*** Entries supplied Section Begins ***

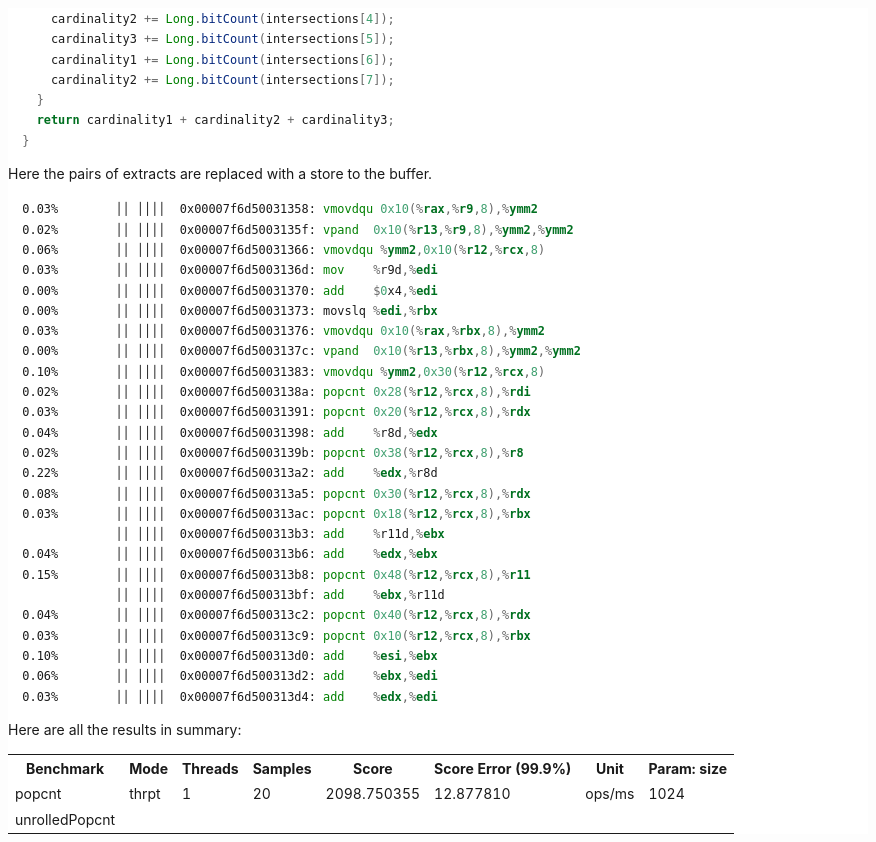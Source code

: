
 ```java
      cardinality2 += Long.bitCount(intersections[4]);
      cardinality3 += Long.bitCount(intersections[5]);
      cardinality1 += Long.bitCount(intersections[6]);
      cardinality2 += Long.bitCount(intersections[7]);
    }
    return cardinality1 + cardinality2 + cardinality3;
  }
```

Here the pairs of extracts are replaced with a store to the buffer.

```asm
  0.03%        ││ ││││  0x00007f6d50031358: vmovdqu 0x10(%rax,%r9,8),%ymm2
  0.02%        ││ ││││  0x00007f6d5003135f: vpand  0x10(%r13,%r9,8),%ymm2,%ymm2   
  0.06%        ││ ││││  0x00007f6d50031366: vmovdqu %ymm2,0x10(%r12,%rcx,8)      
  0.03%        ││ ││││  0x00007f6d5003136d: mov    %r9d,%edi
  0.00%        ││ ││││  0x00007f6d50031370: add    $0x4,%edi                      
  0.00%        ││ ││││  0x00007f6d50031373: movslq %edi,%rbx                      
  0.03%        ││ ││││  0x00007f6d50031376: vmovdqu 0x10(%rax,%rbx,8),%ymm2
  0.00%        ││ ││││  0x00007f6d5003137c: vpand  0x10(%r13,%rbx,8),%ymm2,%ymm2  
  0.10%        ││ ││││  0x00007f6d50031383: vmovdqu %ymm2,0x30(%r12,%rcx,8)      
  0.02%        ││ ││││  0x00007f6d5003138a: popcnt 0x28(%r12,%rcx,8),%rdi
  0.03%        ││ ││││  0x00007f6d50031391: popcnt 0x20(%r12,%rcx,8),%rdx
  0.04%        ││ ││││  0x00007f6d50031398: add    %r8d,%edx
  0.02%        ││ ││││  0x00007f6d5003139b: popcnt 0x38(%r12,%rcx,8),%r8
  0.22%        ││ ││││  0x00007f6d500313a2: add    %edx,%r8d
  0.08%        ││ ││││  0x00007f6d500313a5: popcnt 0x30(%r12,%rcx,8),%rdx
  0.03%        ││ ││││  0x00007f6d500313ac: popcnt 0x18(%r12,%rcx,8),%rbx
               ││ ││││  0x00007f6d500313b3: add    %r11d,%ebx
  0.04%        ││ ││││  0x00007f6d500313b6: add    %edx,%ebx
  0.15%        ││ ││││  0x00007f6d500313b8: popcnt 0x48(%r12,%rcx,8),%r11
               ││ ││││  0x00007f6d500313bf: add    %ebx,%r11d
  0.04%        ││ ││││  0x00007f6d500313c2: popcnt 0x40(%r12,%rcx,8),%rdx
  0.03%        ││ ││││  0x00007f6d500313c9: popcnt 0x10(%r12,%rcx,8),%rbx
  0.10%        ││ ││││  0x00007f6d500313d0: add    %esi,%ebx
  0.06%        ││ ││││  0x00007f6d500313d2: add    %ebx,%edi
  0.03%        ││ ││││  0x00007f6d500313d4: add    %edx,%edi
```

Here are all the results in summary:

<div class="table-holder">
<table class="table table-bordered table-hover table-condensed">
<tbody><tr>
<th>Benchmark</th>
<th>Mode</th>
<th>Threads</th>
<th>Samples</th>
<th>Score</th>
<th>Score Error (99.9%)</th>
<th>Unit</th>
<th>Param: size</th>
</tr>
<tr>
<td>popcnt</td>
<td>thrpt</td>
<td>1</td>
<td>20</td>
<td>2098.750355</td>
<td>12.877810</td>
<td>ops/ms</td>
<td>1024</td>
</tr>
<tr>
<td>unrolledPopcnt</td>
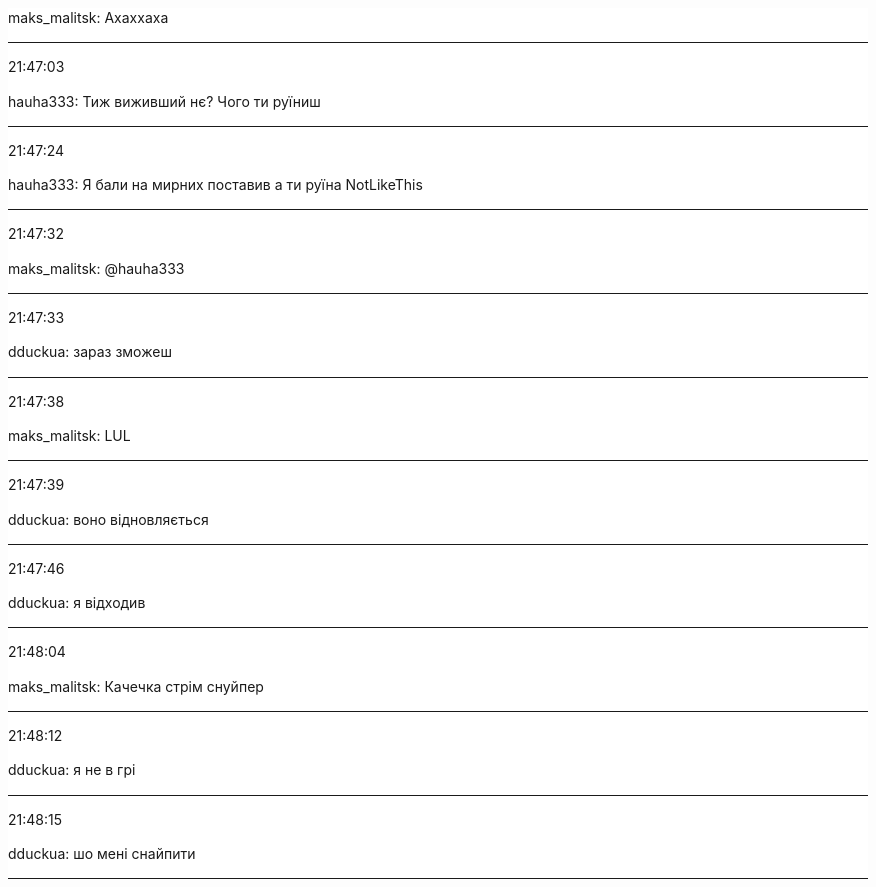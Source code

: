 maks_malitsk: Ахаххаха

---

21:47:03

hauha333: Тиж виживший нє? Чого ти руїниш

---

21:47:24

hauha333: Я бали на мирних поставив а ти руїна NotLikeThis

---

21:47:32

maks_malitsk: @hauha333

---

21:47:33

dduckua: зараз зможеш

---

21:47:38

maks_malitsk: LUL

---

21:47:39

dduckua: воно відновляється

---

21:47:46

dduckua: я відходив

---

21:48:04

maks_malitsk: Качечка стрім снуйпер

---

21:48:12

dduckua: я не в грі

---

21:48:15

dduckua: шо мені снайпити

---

*** Entries supplied Section Ends ***

Nothing but the lines from the one holding "<td>popcnt</td>" to the end of the entries above should be echoed, exactly and with both ends included; omit the pictures.

<td>popcnt</td>
<td>thrpt</td>
<td>1</td>
<td>20</td>
<td>2098.750355</td>
<td>12.877810</td>
<td>ops/ms</td>
<td>1024</td>
</tr>
<tr>
<td>unrolledPopcnt</td>
Source code

: maks_malitsk: Ахаххаха

---

21:47:03

hauha333: Тиж виживший нє? Чого ти руїниш

---

21:47:24

hauha333: Я бали на мирних поставив а ти руїна NotLikeThis

---

21:47:32

maks_malitsk: @hauha333

---

21:47:33

dduckua: зараз зможеш

---

21:47:38

maks_malitsk: LUL

---

21:47:39

dduckua: воно відновляється

---

21:47:46

dduckua: я відходив

---

21:48:04

maks_malitsk: Качечка стрім снуйпер

---

21:48:12

dduckua: я не в грі

---

21:48:15

dduckua: шо мені снайпити

---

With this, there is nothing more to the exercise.